• _Aim of the task_
The lines below that include "vrcholů" are to be found and copied.
▼▼▼
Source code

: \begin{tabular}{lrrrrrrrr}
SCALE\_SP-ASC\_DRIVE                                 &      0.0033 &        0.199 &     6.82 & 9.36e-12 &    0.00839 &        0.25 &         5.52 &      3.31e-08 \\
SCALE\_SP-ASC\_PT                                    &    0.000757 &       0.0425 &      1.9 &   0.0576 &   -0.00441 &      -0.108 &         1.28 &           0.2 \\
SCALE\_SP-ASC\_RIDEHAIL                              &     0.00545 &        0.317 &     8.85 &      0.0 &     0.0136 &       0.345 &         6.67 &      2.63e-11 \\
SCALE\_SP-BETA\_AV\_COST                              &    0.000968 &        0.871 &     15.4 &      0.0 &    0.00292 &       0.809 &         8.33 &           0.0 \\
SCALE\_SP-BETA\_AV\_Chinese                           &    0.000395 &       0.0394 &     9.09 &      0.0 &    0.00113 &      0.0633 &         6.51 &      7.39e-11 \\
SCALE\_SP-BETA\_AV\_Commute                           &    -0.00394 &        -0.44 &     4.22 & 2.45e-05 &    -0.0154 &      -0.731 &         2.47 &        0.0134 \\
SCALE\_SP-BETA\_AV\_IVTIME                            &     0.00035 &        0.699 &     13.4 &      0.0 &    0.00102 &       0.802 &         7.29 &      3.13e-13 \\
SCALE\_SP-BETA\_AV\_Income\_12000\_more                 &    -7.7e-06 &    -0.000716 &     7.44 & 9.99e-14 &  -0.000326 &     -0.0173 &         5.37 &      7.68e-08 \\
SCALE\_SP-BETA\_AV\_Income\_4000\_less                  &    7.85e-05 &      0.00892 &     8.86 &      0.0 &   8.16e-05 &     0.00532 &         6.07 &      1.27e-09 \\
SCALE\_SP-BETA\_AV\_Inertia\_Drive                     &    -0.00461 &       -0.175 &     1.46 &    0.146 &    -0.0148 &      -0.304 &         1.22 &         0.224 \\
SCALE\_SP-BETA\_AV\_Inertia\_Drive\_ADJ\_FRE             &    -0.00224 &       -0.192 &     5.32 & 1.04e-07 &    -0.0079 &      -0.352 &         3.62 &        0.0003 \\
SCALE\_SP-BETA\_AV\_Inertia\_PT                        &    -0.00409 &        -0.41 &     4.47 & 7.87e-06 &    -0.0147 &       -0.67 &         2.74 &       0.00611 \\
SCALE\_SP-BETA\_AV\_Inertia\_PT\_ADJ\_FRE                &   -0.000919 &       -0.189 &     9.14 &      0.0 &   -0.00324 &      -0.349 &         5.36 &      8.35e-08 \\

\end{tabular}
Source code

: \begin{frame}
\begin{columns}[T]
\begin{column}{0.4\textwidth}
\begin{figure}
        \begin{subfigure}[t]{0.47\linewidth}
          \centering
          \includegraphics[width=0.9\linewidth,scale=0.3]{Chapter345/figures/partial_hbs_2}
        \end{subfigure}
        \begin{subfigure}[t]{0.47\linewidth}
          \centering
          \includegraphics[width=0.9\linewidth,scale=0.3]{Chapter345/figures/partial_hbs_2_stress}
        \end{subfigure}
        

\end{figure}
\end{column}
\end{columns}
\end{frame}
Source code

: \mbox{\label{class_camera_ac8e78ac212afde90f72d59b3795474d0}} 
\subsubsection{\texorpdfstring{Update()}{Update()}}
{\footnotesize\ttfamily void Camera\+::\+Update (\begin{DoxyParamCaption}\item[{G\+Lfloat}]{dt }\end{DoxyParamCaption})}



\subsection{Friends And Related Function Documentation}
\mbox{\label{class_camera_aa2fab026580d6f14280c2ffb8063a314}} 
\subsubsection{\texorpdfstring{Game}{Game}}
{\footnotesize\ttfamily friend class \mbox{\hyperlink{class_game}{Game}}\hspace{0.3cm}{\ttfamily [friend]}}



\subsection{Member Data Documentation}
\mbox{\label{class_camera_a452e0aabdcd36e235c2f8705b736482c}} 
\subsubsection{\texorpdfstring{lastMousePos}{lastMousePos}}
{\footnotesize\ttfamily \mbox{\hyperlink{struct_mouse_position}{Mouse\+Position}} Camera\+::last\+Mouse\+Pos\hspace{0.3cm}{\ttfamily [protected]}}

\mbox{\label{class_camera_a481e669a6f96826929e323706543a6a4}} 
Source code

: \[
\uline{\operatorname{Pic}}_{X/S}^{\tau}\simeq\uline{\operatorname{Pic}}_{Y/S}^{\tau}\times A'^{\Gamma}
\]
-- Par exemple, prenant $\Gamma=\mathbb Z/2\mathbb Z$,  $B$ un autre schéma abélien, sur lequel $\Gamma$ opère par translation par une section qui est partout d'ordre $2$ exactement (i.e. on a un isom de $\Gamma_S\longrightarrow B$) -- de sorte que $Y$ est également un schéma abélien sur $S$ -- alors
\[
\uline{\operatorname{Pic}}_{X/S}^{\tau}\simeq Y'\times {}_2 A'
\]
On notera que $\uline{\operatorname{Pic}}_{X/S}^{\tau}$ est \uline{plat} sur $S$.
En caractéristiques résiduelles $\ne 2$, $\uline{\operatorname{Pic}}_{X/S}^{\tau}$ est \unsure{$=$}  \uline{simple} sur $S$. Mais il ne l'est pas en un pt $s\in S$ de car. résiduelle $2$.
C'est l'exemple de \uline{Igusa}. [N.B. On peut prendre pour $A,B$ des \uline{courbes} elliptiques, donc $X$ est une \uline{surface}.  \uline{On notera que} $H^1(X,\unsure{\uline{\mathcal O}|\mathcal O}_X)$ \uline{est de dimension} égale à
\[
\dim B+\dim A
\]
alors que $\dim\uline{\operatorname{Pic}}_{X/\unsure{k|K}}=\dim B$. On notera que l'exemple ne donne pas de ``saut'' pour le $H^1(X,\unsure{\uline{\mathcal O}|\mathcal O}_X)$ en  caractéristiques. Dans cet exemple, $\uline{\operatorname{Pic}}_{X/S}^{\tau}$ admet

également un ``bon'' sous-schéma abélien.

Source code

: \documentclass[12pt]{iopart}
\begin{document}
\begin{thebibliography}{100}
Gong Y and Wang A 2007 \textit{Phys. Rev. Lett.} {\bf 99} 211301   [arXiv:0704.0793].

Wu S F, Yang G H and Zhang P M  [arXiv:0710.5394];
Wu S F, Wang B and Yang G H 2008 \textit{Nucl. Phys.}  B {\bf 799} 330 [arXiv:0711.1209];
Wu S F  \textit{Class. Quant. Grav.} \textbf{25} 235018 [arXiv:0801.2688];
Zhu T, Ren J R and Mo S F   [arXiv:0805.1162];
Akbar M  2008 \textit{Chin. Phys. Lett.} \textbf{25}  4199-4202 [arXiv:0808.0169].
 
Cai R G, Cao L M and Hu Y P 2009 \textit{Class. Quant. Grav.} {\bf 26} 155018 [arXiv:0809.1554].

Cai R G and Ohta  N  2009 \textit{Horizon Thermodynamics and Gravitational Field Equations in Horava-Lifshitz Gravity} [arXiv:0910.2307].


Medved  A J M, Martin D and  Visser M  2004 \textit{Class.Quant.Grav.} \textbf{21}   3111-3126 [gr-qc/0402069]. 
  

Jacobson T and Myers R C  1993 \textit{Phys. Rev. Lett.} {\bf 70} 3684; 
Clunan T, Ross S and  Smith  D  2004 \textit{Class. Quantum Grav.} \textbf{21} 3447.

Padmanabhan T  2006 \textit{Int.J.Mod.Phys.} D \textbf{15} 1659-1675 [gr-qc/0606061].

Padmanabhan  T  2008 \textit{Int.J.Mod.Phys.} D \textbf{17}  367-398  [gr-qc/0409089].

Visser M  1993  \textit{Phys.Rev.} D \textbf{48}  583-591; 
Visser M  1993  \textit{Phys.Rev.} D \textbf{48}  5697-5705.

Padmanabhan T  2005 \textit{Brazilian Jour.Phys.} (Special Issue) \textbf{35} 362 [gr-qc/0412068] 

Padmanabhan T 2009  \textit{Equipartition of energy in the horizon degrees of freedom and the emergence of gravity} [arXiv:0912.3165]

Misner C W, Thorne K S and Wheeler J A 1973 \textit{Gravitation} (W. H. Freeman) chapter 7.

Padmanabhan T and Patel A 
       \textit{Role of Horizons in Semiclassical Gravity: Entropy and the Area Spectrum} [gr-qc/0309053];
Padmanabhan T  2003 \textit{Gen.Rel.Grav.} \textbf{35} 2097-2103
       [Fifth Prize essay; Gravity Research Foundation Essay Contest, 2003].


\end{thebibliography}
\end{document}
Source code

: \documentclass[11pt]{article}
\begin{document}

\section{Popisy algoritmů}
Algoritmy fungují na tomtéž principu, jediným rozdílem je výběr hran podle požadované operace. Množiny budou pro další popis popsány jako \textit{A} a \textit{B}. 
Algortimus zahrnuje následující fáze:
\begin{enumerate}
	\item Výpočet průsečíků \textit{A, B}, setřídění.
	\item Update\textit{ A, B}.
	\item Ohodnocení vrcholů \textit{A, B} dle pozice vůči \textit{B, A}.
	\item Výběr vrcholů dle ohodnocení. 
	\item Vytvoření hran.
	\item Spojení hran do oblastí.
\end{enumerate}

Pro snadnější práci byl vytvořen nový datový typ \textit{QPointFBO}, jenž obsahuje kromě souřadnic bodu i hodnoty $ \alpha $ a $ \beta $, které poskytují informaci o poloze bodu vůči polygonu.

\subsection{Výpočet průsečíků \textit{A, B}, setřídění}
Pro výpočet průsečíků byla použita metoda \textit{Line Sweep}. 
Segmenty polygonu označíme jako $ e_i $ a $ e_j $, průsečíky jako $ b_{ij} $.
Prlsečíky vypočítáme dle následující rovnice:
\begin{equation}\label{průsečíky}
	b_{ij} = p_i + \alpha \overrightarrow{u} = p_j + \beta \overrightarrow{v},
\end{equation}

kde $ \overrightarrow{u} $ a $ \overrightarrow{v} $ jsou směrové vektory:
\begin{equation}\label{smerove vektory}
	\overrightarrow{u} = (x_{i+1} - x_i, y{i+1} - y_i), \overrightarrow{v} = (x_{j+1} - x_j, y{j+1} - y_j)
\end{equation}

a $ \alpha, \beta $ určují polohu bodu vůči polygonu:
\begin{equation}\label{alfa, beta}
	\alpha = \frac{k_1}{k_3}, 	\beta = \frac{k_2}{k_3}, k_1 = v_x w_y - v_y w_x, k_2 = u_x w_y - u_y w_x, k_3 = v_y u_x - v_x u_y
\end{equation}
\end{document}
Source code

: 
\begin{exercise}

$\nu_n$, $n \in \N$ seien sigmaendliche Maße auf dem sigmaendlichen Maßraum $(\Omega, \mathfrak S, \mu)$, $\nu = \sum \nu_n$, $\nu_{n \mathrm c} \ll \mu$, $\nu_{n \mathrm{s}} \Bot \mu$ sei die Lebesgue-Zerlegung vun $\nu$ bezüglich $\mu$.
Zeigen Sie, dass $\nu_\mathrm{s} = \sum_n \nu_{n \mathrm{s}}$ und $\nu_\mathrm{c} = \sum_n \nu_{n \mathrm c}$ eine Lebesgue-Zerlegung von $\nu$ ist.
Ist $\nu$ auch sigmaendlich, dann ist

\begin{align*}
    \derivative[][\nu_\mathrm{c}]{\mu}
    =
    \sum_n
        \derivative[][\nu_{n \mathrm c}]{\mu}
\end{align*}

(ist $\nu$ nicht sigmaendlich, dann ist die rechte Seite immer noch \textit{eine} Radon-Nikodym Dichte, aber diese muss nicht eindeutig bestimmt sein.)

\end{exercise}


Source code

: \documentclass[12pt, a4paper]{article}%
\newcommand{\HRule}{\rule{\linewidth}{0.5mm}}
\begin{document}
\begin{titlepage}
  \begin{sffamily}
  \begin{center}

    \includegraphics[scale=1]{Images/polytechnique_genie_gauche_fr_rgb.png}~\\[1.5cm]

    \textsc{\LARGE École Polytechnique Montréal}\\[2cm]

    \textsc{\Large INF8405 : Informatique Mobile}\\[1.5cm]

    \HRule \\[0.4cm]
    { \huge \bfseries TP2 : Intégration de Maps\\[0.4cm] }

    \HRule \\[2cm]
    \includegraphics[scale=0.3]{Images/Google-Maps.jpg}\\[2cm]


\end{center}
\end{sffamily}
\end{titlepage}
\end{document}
▲▲▲
• _Your response_
	\item Ohodnocení vrcholů \textit{A, B} dle pozice vůči \textit{B, A}.
	\item Výběr vrcholů dle ohodnocení. 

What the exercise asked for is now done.